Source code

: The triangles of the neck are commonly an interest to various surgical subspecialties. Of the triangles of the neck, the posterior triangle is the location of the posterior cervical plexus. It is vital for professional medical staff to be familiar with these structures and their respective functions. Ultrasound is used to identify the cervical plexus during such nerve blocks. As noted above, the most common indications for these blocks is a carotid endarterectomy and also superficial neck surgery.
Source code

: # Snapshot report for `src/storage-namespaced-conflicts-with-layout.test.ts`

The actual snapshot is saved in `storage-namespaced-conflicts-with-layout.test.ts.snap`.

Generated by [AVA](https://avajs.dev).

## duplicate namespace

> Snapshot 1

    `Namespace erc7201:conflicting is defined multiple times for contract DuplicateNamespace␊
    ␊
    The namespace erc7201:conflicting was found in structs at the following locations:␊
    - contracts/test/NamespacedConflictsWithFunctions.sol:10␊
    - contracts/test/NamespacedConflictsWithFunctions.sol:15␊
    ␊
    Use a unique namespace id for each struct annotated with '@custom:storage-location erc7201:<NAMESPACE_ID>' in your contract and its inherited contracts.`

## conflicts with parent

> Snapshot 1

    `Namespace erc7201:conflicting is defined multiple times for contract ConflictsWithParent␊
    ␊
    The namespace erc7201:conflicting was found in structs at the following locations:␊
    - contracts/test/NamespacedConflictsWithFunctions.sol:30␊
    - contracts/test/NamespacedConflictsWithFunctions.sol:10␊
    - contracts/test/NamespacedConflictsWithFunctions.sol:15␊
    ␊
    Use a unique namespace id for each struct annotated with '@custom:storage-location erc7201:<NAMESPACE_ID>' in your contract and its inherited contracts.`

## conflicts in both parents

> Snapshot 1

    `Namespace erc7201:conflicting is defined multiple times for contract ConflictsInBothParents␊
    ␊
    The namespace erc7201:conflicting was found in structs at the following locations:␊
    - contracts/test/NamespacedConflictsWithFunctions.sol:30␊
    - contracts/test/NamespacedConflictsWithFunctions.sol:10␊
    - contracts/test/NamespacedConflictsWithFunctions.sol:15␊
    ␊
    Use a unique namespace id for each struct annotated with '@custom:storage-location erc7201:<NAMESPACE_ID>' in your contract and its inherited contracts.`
*****
Goal of the exercise: Every entry in the data should be returned exactly.

Result below:
Source code

: The triangles of the neck are commonly an interest to various surgical subspecialties. Of the triangles of the neck, the posterior triangle is the location of the posterior cervical plexus. It is vital for professional medical staff to be familiar with these structures and their respective functions. Ultrasound is used to identify the cervical plexus during such nerve blocks. As noted above, the most common indications for these blocks is a carotid endarterectomy and also superficial neck surgery.
Source code

: # Snapshot report for `src/storage-namespaced-conflicts-with-layout.test.ts`

The actual snapshot is saved in `storage-namespaced-conflicts-with-layout.test.ts.snap`.

Generated by [AVA](https://avajs.dev).

## duplicate namespace

> Snapshot 1

    `Namespace erc7201:conflicting is defined multiple times for contract DuplicateNamespace␊
    ␊
    The namespace erc7201:conflicting was found in structs at the following locations:␊
    - contracts/test/NamespacedConflictsWithFunctions.sol:10␊
    - contracts/test/NamespacedConflictsWithFunctions.sol:15␊
    ␊
    Use a unique namespace id for each struct annotated with '@custom:storage-location erc7201:<NAMESPACE_ID>' in your contract and its inherited contracts.`

## conflicts with parent

> Snapshot 1

    `Namespace erc7201:conflicting is defined multiple times for contract ConflictsWithParent␊
    ␊
    The namespace erc7201:conflicting was found in structs at the following locations:␊
    - contracts/test/NamespacedConflictsWithFunctions.sol:30␊
    - contracts/test/NamespacedConflictsWithFunctions.sol:10␊
    - contracts/test/NamespacedConflictsWithFunctions.sol:15␊
    ␊
    Use a unique namespace id for each struct annotated with '@custom:storage-location erc7201:<NAMESPACE_ID>' in your contract and its inherited contracts.`

## conflicts in both parents

> Snapshot 1

    `Namespace erc7201:conflicting is defined multiple times for contract ConflictsInBothParents␊
    ␊
    The namespace erc7201:conflicting was found in structs at the following locations:␊
    - contracts/test/NamespacedConflictsWithFunctions.sol:30␊
    - contracts/test/NamespacedConflictsWithFunctions.sol:10␊
    - contracts/test/NamespacedConflictsWithFunctions.sol:15␊
    ␊
    Use a unique namespace id for each struct annotated with '@custom:storage-location erc7201:<NAMESPACE_ID>' in your contract and its inherited contracts.`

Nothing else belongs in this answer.